Anabolic glycogen associated protein abundance in the soleus muscle of 28 and 70 days WT, mdx, and mdx tau mice. Shown for each panel is the myosin from the Stain Free gel, indicative of total protein (top), the representative western blot protein (middle), and quantification of protein abundance (bottom) from 28 days (solid symbols) and 70 days (open symbols) WT (circles), mdx (triangles), and mdx tau (squares) mice. (A) Glycogen synthase (GS), (B) phosphorylated GS (p‐GS), (C) glycogen branching enzyme, each expressed relative to average of the 28 days WT run on a given gel. One–way ANOVA with Holm–Sidak's post hoc analyses between relevant groups. Data presented as data points surrounding means ± SD, n indicated by number of symbols. Lines connecting different bars indicate significance at P < 0.05 or P‐value as shown.

Figure 5

Catabolic glycogen‐associated protein abundance in the soleus muscle of 28 and 70 days WT, mdx, and mdx tau mice. Shown for each panel is the myosin from the Stain Free gel, indicative of total protein (top), the representative western blot protein (middle), and quantification of protein abundance (bottom) from 28 days (solid symbols) and 70 days (open symbols) WT (circles), mdx (triangles), and mdx tau (squares) mice.
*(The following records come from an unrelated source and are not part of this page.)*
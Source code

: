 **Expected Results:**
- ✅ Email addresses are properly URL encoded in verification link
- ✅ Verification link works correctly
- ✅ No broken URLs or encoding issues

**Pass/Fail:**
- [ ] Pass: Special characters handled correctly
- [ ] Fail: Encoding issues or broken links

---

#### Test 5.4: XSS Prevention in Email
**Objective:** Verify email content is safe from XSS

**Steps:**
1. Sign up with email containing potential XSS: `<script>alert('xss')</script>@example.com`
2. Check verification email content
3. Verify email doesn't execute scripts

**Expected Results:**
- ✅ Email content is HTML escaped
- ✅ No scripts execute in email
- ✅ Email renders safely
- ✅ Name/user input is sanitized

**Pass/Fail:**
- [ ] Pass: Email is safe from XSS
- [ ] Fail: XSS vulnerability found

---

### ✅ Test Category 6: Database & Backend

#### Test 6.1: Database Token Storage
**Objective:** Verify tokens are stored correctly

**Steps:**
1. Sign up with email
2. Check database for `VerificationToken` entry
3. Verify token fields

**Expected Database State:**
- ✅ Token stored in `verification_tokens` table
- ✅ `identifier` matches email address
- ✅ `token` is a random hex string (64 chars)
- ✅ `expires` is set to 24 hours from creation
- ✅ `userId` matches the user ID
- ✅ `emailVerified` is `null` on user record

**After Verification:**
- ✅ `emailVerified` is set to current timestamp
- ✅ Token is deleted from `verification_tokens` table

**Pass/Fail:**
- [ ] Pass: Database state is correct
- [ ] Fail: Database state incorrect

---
Protein abundance expressed relative to the average of the 28 days WT run on a given gel. (A) Glycogen phosphorylase (GP), (B) phosphorylated glycogen phosphorylase (p‐GP), and (C) glycogen debranching enzyme (GDE). In (C), noncontiguous lanes from the same gel separated by black vertical lane. Note the GP and p‐GP probes were after GS which is still seen as the lower band in A and B. One‐way ANOVA with Holm–Sidak's post hoc analyses between relevant groups. Data presented as data points surrounding means ± SD, n indicated by number of symbols. Lines connecting different bars indicate significance at *P < 0.05, ***P < 0.001 or P‐value as shown.

Figure 6

Abundances of glycogen‐associated proteins in the EDL muscle from 28 and 70 days WT, mdx, and mdx tau mice. Shown for each panel is the myosin from the Stain Free gel, indicative of total protein (top), the representative western blot protein (middle), and quantification of protein abundances (bottom) from 28 days (solid symbols) and 70 days (open symbols) WT (circles), mdx (triangles), and mdx tau (squares) mice. Phosphorylated proteins are expressed relative to its total protein, that is glycogen synthase (GS) or glycogen phosphorylase (GP) (A) GS, B. phosphorylated GS (p‐GS), (C) glycogen branching enzyme (GBE), (D) GP, (E) phosphorylated GP (p‐GP). and (F) glycogen debranching enzyme (GDE). Noncontiguous lanes from the same gel separated by black vertical lane. Protein abundance expressed relative to the average of 28 days WT. One‐way ANOVA with Holm–Sidak's post hoc analyses between relevant groups. Data presented as data points surrounding means ± SD, n indicated by number of symbols. Significance at P < 0.05.